O parágrafo sugere atenuação dos equívocos dos atores, atribuindo a responsabilidade das falhas éticas à história política e à cultura nacional. Retomam-se as observações contidas no primeiro capítulo sobre a imanência do patrimonialismo ao longo da história política nacional. Tal característica, com seu recheio de estamento burocrático, impediu a ocorrência da Revolução Burguesa na Península Ibérica, contemporizando sua entrada na Idade Moderna. As decorrências pavimentaram a história política, sociocultural e religiosa do país, o que formalizou as noções éticas delineadoras, juntamente a outras influências estrangeiras, da conduta jornalística professada no Brasil.

163

A crise, segundo o jornal O Estado de São Paulo (19/04/09), expôs uma disputa interna entre dois grupos que cobiçavam administrar um orçamento anual de R$ 2,7 bilhões. De um lado, a “elite técnica”, formada pelos concursados. Do outro, a turma dos que entraram “pela janela”, sem concurso público, incluindo o diretor- geral, Agaciel Maia (ESCÂNDALO..., [entre 2004 e 2012]).

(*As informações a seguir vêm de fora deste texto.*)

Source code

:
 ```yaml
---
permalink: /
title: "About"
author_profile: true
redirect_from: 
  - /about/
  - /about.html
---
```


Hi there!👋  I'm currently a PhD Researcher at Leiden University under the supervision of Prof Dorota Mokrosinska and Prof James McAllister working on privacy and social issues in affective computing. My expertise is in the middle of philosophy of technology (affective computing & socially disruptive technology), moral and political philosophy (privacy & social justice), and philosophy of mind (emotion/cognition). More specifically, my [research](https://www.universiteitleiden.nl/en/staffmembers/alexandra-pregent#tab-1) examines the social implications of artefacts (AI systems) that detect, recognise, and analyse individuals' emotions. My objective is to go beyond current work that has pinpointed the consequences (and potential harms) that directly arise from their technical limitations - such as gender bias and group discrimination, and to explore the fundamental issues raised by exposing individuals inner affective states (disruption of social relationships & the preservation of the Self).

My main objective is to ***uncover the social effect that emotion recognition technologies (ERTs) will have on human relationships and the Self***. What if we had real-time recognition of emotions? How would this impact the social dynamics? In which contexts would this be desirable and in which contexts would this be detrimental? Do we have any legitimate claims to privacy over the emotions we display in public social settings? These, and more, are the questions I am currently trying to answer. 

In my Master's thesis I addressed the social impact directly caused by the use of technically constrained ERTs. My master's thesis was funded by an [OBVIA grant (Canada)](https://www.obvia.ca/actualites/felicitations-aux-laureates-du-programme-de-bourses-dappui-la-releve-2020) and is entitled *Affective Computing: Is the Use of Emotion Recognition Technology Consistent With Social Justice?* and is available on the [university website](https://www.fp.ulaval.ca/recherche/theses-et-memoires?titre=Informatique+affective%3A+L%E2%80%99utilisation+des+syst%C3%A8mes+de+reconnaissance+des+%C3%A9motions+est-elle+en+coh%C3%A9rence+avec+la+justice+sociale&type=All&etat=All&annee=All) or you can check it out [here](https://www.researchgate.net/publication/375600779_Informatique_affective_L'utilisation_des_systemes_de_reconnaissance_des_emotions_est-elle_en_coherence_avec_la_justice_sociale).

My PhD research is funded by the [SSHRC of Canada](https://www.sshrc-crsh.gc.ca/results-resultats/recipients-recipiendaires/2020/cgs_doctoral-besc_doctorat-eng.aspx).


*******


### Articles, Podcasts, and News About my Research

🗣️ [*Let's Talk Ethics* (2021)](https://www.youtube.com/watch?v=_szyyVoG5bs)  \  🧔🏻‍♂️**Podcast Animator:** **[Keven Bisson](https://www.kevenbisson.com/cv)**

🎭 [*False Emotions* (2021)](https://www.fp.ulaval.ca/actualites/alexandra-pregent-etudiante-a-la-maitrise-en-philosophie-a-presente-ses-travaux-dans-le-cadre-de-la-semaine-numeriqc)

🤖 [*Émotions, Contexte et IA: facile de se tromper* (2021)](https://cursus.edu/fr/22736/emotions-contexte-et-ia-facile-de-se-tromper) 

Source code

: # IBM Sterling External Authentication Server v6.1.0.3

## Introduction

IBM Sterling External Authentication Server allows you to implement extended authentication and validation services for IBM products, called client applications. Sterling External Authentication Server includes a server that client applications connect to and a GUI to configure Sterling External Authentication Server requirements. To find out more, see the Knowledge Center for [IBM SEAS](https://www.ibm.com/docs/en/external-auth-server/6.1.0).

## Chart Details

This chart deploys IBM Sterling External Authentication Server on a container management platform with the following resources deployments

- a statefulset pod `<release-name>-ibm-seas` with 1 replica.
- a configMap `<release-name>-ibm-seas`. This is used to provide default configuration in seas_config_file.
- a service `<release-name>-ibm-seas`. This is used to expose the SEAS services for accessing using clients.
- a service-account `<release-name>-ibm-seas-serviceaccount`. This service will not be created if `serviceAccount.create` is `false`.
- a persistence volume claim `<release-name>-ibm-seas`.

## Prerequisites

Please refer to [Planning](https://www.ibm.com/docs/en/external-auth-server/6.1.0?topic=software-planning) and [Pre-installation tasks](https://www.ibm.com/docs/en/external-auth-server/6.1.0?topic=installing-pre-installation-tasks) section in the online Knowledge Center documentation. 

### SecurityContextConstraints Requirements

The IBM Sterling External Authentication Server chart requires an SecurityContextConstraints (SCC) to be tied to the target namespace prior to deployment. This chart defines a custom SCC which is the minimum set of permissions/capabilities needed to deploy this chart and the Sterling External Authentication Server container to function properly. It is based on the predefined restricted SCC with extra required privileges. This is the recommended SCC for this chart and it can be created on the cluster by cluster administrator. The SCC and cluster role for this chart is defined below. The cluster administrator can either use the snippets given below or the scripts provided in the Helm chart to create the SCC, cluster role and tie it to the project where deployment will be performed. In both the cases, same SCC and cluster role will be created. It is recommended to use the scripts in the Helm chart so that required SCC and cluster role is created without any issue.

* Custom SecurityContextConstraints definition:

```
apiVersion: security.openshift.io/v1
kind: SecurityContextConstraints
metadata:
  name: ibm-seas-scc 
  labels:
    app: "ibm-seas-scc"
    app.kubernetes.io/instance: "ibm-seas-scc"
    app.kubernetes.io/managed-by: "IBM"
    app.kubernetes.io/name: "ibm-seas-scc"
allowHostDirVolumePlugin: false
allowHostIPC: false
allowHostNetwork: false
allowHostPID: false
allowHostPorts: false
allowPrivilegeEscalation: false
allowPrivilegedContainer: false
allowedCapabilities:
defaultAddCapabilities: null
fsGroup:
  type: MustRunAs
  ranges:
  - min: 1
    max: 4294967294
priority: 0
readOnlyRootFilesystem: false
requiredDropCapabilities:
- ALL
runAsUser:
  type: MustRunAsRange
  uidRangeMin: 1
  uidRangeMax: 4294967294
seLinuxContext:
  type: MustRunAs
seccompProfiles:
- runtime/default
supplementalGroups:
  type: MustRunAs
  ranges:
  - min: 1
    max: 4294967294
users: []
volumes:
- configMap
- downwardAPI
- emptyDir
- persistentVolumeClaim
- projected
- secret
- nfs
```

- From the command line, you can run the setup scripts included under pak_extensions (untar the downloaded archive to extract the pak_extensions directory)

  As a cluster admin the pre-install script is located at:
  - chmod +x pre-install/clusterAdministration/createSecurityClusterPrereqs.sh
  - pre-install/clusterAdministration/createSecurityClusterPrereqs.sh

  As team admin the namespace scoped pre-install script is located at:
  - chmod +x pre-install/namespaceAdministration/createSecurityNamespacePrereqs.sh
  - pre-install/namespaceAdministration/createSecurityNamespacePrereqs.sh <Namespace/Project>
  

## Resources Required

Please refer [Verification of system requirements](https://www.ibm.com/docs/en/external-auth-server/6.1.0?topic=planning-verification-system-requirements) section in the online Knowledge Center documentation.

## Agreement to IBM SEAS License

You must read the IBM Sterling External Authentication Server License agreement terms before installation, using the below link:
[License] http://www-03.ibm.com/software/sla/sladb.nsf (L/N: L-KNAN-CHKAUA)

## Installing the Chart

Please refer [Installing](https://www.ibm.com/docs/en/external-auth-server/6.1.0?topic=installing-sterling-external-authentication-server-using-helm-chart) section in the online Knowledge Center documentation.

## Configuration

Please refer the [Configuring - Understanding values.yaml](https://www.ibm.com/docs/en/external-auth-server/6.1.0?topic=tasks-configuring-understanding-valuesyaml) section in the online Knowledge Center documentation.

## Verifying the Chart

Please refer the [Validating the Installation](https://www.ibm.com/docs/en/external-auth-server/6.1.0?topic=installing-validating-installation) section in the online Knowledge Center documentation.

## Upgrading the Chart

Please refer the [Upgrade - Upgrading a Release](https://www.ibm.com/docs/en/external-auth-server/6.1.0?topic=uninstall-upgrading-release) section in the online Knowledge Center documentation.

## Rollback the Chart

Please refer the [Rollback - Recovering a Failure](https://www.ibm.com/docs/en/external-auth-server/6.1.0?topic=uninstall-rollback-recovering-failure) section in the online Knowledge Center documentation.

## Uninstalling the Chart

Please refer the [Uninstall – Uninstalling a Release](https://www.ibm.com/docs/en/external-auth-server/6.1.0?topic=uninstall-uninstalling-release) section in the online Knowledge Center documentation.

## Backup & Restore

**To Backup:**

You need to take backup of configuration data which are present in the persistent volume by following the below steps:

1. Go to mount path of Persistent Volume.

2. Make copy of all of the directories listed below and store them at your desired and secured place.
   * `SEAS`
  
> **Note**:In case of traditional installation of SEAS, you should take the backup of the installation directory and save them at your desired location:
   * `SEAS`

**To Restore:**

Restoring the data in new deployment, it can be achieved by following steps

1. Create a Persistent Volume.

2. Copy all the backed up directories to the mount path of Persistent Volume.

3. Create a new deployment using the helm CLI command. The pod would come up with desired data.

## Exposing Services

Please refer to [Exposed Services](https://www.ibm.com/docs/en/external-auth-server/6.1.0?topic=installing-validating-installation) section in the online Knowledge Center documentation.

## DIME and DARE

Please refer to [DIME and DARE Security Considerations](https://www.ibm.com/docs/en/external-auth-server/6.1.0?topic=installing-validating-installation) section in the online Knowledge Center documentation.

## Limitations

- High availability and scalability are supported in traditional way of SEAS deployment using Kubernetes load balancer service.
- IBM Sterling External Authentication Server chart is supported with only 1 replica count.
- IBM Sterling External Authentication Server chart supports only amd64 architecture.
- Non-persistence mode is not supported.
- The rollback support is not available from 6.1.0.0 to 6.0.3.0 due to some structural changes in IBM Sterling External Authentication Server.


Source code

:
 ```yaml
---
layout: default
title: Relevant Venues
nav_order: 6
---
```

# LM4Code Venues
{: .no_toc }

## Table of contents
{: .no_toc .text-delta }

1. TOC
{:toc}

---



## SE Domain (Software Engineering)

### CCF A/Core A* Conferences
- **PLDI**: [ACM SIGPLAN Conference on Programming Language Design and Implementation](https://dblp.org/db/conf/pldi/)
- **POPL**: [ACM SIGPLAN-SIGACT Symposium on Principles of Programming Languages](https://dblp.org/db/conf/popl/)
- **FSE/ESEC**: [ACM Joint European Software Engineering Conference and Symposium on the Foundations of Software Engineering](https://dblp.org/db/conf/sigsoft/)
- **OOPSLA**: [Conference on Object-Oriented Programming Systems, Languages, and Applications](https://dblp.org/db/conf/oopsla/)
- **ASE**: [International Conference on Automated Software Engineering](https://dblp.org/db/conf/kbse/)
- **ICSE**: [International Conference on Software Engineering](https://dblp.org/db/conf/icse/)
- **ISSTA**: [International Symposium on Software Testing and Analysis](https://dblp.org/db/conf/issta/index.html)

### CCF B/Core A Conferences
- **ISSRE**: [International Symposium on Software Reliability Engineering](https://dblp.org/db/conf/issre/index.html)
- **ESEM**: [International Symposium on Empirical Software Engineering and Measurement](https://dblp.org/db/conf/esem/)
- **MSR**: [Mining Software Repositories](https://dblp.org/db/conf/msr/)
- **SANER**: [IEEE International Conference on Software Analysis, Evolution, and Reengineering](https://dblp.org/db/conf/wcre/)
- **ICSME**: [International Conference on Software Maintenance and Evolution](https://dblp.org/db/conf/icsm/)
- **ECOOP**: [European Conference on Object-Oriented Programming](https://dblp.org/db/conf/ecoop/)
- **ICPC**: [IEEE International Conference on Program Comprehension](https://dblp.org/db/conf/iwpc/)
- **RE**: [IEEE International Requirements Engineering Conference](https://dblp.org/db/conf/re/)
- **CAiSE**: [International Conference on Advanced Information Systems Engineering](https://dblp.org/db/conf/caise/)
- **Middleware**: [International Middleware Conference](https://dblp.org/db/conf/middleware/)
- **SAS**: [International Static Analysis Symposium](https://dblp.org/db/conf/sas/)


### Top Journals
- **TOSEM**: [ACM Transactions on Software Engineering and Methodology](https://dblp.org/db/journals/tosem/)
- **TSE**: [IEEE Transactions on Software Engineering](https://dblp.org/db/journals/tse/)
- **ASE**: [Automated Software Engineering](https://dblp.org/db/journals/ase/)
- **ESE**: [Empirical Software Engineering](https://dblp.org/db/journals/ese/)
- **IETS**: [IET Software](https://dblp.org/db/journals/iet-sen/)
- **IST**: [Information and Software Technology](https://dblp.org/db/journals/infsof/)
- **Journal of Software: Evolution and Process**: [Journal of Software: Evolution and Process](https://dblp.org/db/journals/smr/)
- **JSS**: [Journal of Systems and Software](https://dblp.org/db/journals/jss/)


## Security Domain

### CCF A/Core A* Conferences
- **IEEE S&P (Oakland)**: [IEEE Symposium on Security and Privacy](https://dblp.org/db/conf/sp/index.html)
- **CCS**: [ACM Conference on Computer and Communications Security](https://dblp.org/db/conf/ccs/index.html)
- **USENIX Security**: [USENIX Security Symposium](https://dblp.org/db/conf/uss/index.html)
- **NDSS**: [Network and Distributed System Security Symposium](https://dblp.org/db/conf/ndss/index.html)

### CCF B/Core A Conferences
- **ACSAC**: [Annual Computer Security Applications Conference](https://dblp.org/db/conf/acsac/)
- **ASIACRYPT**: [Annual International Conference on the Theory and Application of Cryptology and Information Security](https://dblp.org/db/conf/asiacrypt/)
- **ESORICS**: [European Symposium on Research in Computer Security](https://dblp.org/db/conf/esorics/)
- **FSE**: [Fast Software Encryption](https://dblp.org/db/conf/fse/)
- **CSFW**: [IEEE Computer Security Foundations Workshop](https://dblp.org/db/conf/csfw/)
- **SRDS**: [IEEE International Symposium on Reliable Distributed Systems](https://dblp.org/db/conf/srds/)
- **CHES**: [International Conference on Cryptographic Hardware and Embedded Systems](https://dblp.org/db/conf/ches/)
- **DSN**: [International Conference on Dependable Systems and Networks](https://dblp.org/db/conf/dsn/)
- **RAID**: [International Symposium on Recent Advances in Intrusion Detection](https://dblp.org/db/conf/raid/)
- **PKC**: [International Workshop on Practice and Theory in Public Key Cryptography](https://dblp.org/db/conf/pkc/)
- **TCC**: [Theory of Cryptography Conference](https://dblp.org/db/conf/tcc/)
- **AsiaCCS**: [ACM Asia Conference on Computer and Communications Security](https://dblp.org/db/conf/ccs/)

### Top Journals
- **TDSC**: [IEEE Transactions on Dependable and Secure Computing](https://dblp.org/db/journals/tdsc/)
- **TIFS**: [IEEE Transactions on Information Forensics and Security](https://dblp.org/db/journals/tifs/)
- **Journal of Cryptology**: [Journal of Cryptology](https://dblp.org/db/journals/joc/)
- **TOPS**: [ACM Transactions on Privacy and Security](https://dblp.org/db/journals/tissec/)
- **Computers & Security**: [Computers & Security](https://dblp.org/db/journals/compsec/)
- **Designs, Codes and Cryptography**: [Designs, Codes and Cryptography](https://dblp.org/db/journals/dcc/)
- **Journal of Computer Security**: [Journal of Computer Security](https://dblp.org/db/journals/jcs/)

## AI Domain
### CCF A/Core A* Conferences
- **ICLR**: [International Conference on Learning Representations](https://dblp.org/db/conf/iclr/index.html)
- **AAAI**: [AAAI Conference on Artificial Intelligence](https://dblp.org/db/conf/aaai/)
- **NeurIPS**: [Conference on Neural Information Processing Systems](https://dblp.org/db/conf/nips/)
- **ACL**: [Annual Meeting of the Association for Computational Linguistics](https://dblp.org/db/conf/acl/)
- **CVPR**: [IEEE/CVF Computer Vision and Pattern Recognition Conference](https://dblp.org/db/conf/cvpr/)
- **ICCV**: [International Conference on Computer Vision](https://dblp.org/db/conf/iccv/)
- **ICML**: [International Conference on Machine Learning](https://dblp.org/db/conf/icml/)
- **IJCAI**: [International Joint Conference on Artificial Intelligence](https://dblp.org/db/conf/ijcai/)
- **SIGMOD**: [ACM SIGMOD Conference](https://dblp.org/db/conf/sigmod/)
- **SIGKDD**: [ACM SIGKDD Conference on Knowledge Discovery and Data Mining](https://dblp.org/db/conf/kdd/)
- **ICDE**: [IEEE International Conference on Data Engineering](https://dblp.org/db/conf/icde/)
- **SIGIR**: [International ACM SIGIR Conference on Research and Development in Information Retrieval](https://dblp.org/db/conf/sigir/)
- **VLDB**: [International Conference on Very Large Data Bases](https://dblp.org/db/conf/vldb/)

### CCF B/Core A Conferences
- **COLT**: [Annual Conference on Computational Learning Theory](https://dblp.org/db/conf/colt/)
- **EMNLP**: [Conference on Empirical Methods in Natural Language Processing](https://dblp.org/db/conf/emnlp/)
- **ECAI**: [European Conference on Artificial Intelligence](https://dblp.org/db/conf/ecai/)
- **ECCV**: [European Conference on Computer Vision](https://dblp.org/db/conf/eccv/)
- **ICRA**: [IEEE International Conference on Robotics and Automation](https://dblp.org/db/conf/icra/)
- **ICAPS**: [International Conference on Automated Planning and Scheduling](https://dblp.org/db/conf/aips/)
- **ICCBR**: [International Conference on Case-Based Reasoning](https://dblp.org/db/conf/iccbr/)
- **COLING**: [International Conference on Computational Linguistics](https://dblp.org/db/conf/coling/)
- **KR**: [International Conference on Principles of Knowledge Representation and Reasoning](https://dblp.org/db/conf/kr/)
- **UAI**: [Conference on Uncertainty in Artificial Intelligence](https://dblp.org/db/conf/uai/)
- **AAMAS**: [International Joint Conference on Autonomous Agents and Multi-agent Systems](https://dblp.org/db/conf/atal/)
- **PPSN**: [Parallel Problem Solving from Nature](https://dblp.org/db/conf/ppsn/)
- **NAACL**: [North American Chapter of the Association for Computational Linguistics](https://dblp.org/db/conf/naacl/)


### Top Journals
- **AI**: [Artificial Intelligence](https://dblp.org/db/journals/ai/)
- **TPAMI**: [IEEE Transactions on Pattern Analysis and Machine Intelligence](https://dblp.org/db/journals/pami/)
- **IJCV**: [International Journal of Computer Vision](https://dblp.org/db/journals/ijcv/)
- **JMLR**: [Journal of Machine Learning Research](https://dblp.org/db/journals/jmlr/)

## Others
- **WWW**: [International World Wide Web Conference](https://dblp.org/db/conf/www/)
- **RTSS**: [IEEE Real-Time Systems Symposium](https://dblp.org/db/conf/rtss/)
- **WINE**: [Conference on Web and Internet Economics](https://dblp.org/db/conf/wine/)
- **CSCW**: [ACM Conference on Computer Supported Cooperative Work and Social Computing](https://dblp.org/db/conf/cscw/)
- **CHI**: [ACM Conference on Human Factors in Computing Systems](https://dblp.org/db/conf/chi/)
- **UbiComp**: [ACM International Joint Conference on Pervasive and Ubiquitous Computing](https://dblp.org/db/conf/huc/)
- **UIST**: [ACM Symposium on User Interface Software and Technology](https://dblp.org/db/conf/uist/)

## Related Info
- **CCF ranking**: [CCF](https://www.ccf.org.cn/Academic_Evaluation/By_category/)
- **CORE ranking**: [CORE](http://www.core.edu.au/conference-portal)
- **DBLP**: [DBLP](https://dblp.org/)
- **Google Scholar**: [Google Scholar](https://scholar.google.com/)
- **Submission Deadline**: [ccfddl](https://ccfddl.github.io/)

Diversas expressões colhidas no decorrer das coberturas mostram marcas históricas da colonização brasileira, das práticas políticas, origens socioculturais ou religiosas, cuja herança viria pavimentar as ações políticas atuais, as condutas éticas na esfera pública, na profissão jornalística ou no âmbito privado.

Seguindo o rastro do procedimento ético dos atores políticos interpretado pelo jornalismo, Otávio Cabral relembra aos leitores, na matéria de 25 de março, que o clientelismo, também mencionado no primeiro capítulo deste trabalho, é de natureza de grande parte dos políticos, e convoca o filósofo Denis Rosenfield, da Universidade Federal do Rio Grande do Sul para legitimar o pensamento, enquadrando-o na temática das causas:

Há uma tradição patrimonialista, o dinheiro público dos impostos dos contribuintes é apropriado privadamente pelos políticos. Junte-se ao patrimonialismo a certeza da impunidade e chega-se ao quadro vivido hoje no Congresso (p. 68).

De acordo com a observação dos motivos que proporcionaram a crise do governo muitos são mesmo considerados raízes históricas, a exemplo do desejo de ser incomum ou superior, de ser pessoa e não indivíduo, de obter vantagens indevidas ou do mau uso do dinheiro público. A então diretora Thaís Oyama, autora da matéria da Veja, Com o rei na

barriga, conta-nos em 24 de junho que,

A divisão entre uma classe superior de cidadãos e outra inferior está no núcleo da formação da sociedade brasileira e, a despeito de todos os avanços, ainda representa um quisto obscurantista nas regiões mais atrasadas do país – como o Maranhão de Sarney, como a Brasília dos políticos. Antes mesmo de dom João VI aportar no país, trazendo em seus baús o modelo do estado absolutista, o sistema de capitanias hereditárias já previa a diferenciação entre os cidadãos ‘comuns’, que não tinham riquezas, e os cidadãos ‘incomuns’, aqueles que haviam recebido terras do rei – os chamados ‘homens bons’ (p. 67-68).

As categorias do julgamento ético e das causas do escândalo algumas vezes confundem-se ou assemelham-se justo porque ambas destacam velhas chagas, as mesmas anomalias do cenário político nacional.